> **DATA FOR PROCESSING**:
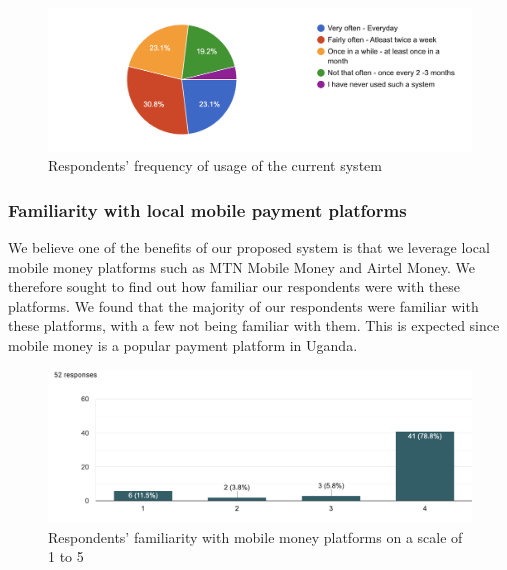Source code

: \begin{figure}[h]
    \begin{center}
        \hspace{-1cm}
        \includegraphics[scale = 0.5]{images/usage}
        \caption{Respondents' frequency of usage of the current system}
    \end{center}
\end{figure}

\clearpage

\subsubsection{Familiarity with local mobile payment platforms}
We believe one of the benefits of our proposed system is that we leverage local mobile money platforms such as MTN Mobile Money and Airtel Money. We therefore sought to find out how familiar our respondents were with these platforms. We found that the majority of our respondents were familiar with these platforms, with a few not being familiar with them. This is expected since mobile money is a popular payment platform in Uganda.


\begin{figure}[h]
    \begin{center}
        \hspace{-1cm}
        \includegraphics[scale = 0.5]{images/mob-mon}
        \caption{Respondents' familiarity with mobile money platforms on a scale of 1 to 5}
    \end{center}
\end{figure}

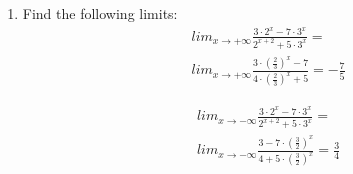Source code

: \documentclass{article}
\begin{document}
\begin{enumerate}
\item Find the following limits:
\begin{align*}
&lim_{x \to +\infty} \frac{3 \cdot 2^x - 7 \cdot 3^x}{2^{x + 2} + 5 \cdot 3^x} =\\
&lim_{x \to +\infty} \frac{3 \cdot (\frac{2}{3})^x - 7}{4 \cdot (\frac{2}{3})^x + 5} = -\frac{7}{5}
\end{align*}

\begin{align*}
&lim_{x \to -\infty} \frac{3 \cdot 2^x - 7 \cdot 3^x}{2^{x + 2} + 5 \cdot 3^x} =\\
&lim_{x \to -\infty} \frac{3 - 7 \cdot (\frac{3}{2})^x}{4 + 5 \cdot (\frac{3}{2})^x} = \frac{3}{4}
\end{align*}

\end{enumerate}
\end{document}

> **EXERCISE OBJECTIVE**:
Copy out all lines of the material containing the word "begin".

> **SOLUTION**:
: \begin{figure}[h]
    \begin{center}
\begin{figure}[h]
    \begin{center}
\begin{document}
\begin{enumerate}
\begin{align*}
\begin{align*}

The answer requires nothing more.